Generalized Linear Models

10 minute read

Generalized Linear Models (GLMs) provide a powerful and flexible framework for modeling a response variable ($Y$) that is non-normally distributed or related to the predictors ($X$) in a nonlinear way. GLMs generalize Ordinary Least Squares (OLS) regression by allowing for response variables that have error distribution models other than a normal distribution.

Components of GLM

A GLM consists of three key components:

Random Component: The probability distribution of the response variable, $Y$, must belong to the Exponential Family of Distributions.
Systematic Component (Linear Predictor): A linear combination of the predictor variables, $\eta=x^T \beta$.
Link Function: A function, $g(⋅)$, that connects the expected value of the response, $\mu=E[Y]$, to the linear predictor: $g(\mu)=\eta$.

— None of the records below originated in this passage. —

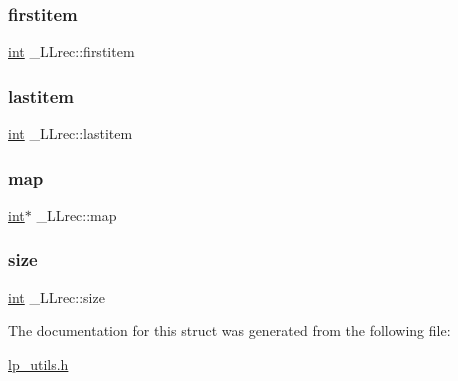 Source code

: \subsubsection{\texorpdfstring{firstitem}{firstitem}}
{\footnotesize\ttfamily \hyperlink{lp__lib_8h_adeb9ec6400320e4923ac9d836d509ddb}{int} \+\_\+\+L\+Lrec\+::firstitem}

\mbox{\label{struct___l_lrec_ab2476e123c4d774036cef2b87edcf56c}} 
\subsubsection{\texorpdfstring{lastitem}{lastitem}}
{\footnotesize\ttfamily \hyperlink{lp__lib_8h_adeb9ec6400320e4923ac9d836d509ddb}{int} \+\_\+\+L\+Lrec\+::lastitem}

\mbox{\label{struct___l_lrec_a11b275996a8e25f73afb7178316cdaf5}} 
\subsubsection{\texorpdfstring{map}{map}}
{\footnotesize\ttfamily \hyperlink{lp__lib_8h_adeb9ec6400320e4923ac9d836d509ddb}{int}$\ast$ \+\_\+\+L\+Lrec\+::map}

\mbox{\label{struct___l_lrec_a9dc2c36f700e9b662562b26a8d941a76}} 
\subsubsection{\texorpdfstring{size}{size}}
{\footnotesize\ttfamily \hyperlink{lp__lib_8h_adeb9ec6400320e4923ac9d836d509ddb}{int} \+\_\+\+L\+Lrec\+::size}



The documentation for this struct was generated from the following file\+:\begin{DoxyCompactItemize}
\item 
\hyperlink{lp__utils_8h}{lp\+\_\+utils.\+h}\end{DoxyCompactItemize}
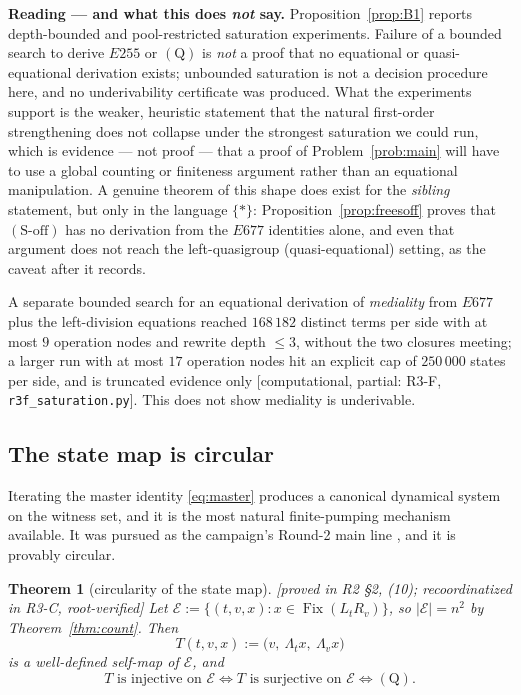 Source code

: \documentclass[11pt]{article}
\theoremstyle{plain}
\newtheorem{theorem}{Theorem}[section]
\theoremstyle{definition}
\theoremstyle{remark}
\numberwithin{equation}{section}
\newcommand{\op}{\mathbin{*}}
\newcommand{\Fix}{\operatorname{Fix}}
\newcommand{\statusbox}[1]{{\small\sloppy\textsf{[#1]}}}
\newcommand{\PROVED}[1]{\statusbox{proved in #1, root-verified}}
\newcommand{\PARTIAL}[1]{\statusbox{computational, partial: #1}}
\begin{document}
\textbf{Reading --- and what this does \emph{not} say.} Proposition~\ref{prop:B1} reports
depth-bounded and pool-restricted saturation experiments. Failure of a bounded search to
derive $E255$ or $(\mathrm{Q})$ is \emph{not} a proof that no equational or quasi-equational
derivation exists; unbounded saturation is not a decision procedure here, and no
underivability certificate was produced. What the experiments support is the weaker,
heuristic statement that the natural first-order strengthening does not collapse under the
strongest saturation we could run, which is evidence --- not proof --- that a proof of
Problem~\ref{prob:main} will have to use a global counting or finiteness argument rather than
an equational manipulation. A genuine theorem of this shape does exist for the
\emph{sibling} statement, but only in the language $\{\op\}$: Proposition~\ref{prop:freesoff}
proves that $(\mathrm{S\text{-}off})$ has no derivation from the $E677$ identities alone, and
even that argument does not reach the left-quasigroup (quasi-equational) setting, as the
caveat after it records.

A separate bounded search for an equational derivation of \emph{mediality} from $E677$ plus
the left-division equations reached $168\,182$ distinct terms per side with at most $9$
operation nodes and rewrite depth $\le 3$, without the two closures meeting; a larger run with
at most $17$ operation nodes hit an explicit cap of $250\,000$ states per side, and is
truncated evidence only \PARTIAL{R3-F, \texttt{r3f\_saturation.py}}. This does not show
mediality is underivable.

\subsection{The state map is circular}\label{sec:blockstate}

Iterating the master identity \eqref{eq:master} produces a canonical dynamical system on the
witness set, and it is the most natural finite-pumping mechanism available. It was pursued as
the campaign's Round-2 main line \cite{R2}, and it is provably circular.

\begin{theorem}[circularity of the state map]\label{thm:B2}
\PROVED{R2 \S2, (10); recoordinatized in R3-C}
Let $\mathcal E := \{(t,v,x) : x\in\Fix(L_tR_v)\}$, so $|\mathcal E| = n^2$ by
Theorem~\ref{thm:count}. Then
\[
  T(t,v,x) := \bigl(v,\ \Lambda_t x,\ \Lambda_v x\bigr)
\]
is a well-defined self-map of $\mathcal E$, and
\[
  T \text{ is injective on } \mathcal E
  \iff T \text{ is surjective on } \mathcal E
  \iff (\mathrm{Q}) .
\]
\end{theorem}
\end{document}
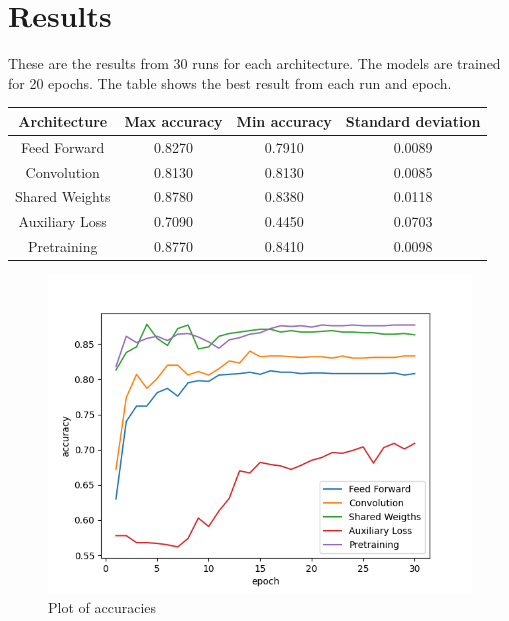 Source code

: \documentclass[12pt]{article}
\begin{document}
\section{Results}
These are the results from 30 runs for each architecture.
The models are trained for 20 epochs.
The table shows the best result from each run and epoch.
\begin{center}
\begin{tabular}{| c | c | c | c |} 
 \hline
 Architecture & Max accuracy & Min accuracy & Standard deviation \\ [0.5ex] 
 \hline\hline
  Feed Forward & 0.8270 & 0.7910 & 0.0089  \\ 
 \hline
 Convolution & 0.8130 & 0.8130 & 0.0085 \\
 \hline
 Shared Weights & 0.8780 & 0.8380 & 0.0118 \\
 \hline
 Auxiliary Loss & 0.7090 & 0.4450 & 0.0703 \\
 \hline
 Pretraining & 0.8770 & 0.8410 & 0.0098 \\ [1ex] 
 \hline
\end{tabular}
\end{center}
\begin{figure}[h]
\centering
\includegraphics[width=\textwidth]{"accs.png"}
\caption{Plot of accuracies}
\end{figure}
\end{document}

The Exponential Family of Distributions

The Foundation

The Random Component of a GLM relies entirely on the Exponential Family of Distributions. This is a class of probability distributions (including Normal, Poisson, Binomial, Gamma, etc.) whose density/mass function can be written in the standardized, canonical form:

\[f(y; \theta, \phi) = \exp \left(\frac{y \theta - b(\theta)}{a(\phi)} + c(y, \phi) \right)\]

where

$\theta$ is known as canonical parameter, which links to the mean $\mu$.
$b(\theta)$ is a cumulant function which ensures the distribution integrates to 1.
$a(\phi)$ is a dispersion parameter function which is often proportional to variance.
$c(y, \phi)$ is a normalization term.

The Utility of the Exponential Family

The canonical form is essential because it yields a simplified and unified set of mathematical properties for all distributions in the family, which are crucial for model fitting:

Mean-Variance Relationship

The mean ($\mu$) and the variance ($V$) of the distribution are directly defined by the cumulant function $b(\theta)$ and the dispersion parameter $\phi$:

Mean: $\mu=E[Y]=b’(\theta)$
Variance: $Var[Y]=b’’(\theta) \cdot a(\phi)$

The ability to express the mean and variance as simple derivatives of the function b(θ) is one of the most elegant mathematical properties of the Exponential Family. This is derived directly from these requirements:

The probability density/mass function must integrate or sum to one ($\int f(y;\theta,\phi)dy=1$ or $\sum f(y;\theta,\phi)=1$).
The mean of a variable $Y$ is $\int y f(y;\theta,\phi)dy$.
The variance is expressed via the mean like $E[Y^2]−(E[Y])^2$.

Canonical Link Function

This is the most powerful feature. The canonical link function $g_{\text{canonical}}(\mu)$ is simply the function that maps the mean to the canonical parameter:

\[g_{\text{canonical}}(\mu)=\theta\]

When the canonical link is used, the model is simplified to $\theta=x^{T} \beta$. Since $\mu = b’(\theta)$, the canonical link function $g_{\text{canonical}}(\mu)$ is the inverse function of the mean structure $b’(\theta)$.

Here is an overview of the common canonical link functions:

Distribution	Type of Data	$Var(Y)$	Canonical link $g_c(\mu) = \theta$	Application
Normal	Continuous, Unbounded	$\phi$ (constant variance)	Identity: $\mu$	Classic Linear Regression (OLS)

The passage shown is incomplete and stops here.